What you are asked to do:
Write out the entries below exactly, starting at the first line and stopping after the line that contains "designed specifically for"; skip all pictures.

Dataset records:

====

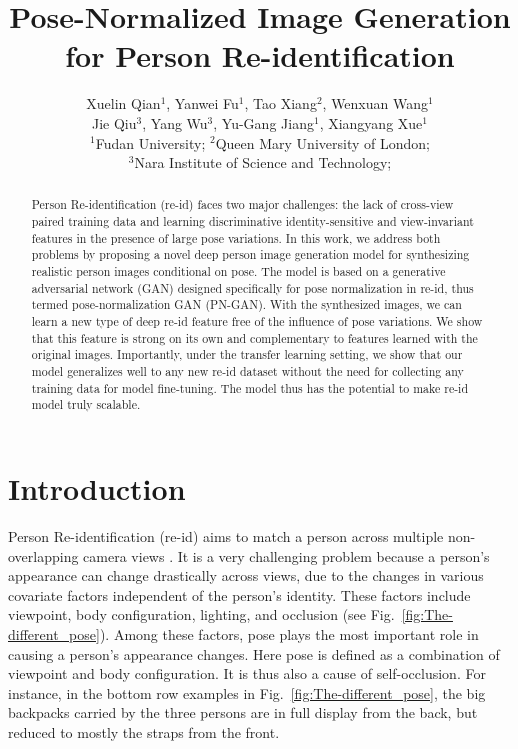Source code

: \documentclass[10pt,letterpaper,twocolumn,10pt,letterpaper,twocolumn]{article}
\begin{document}
\title{Pose-Normalized Image Generation for Person Re-identification}

\author{Xuelin Qian$^{1}$, Yanwei Fu$^{1}$, Tao Xiang$^{2}$,
Wenxuan Wang$^{1}$ \\
Jie Qiu$^{3}$, Yang Wu$^{3}$, Yu-Gang Jiang$^{1}$,
Xiangyang Xue$^{1}$\\
$^{1}$Fudan University; $^{2}$Queen Mary University
of London; \\
$^{3}$Nara Institute of Science and Technology; \\
}
\maketitle
\begin{abstract}
Person Re-identification (re-id) faces two major challenges: the lack
of cross-view paired training data and learning discriminative identity-sensitive
and view-invariant features in the presence of large pose variations.
In this work, we address both problems by proposing a novel deep person
image generation model for synthesizing realistic person images conditional
on pose. The model is based on a generative adversarial network (GAN)
designed specifically for pose normalization in re-id, thus termed
pose-normalization GAN (PN-GAN). With the synthesized images, we can
learn a new type of deep re-id feature free of the influence of pose
variations. We show that this feature is strong on its own and complementary
to features learned with the original images. Importantly, under the
transfer learning setting, we show that our model generalizes well to
any new re-id dataset without the need for collecting any training
data for model fine-tuning. The model thus has the potential to make  re-id
model truly scalable. 
\end{abstract}

\section{Introduction}

Person Re-identification (re-id) aims to match a person across multiple
non-overlapping camera views \cite{gong2011person}. It is a very
challenging problem because a person's appearance can change drastically
across views, due to the changes in various covariate factors independent
of the person's identity. These factors include viewpoint, body configuration,
lighting, and occlusion (see Fig.~\ref{fig:The-different_pose}).
Among these factors, pose plays the most important role in causing
a person's appearance changes. Here pose is defined as a combination
of viewpoint and body configuration. It is thus also a cause of self-occlusion.
For instance, in the bottom row examples in Fig.~\ref{fig:The-different_pose},
the big backpacks carried by the three persons are in full display
from the back, but reduced to mostly the straps from the front.
\end{document}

====

Answer box:
Source code

: \documentclass[10pt,letterpaper,twocolumn,10pt,letterpaper,twocolumn]{article}
\begin{document}
\title{Pose-Normalized Image Generation for Person Re-identification}

\author{Xuelin Qian$^{1}$, Yanwei Fu$^{1}$, Tao Xiang$^{2}$,
Wenxuan Wang$^{1}$ \\
Jie Qiu$^{3}$, Yang Wu$^{3}$, Yu-Gang Jiang$^{1}$,
Xiangyang Xue$^{1}$\\
$^{1}$Fudan University; $^{2}$Queen Mary University
of London; \\
$^{3}$Nara Institute of Science and Technology; \\
}
\maketitle
\begin{abstract}
Person Re-identification (re-id) faces two major challenges: the lack
of cross-view paired training data and learning discriminative identity-sensitive
and view-invariant features in the presence of large pose variations.
In this work, we address both problems by proposing a novel deep person
image generation model for synthesizing realistic person images conditional
on pose. The model is based on a generative adversarial network (GAN)
designed specifically for pose normalization in re-id, thus termed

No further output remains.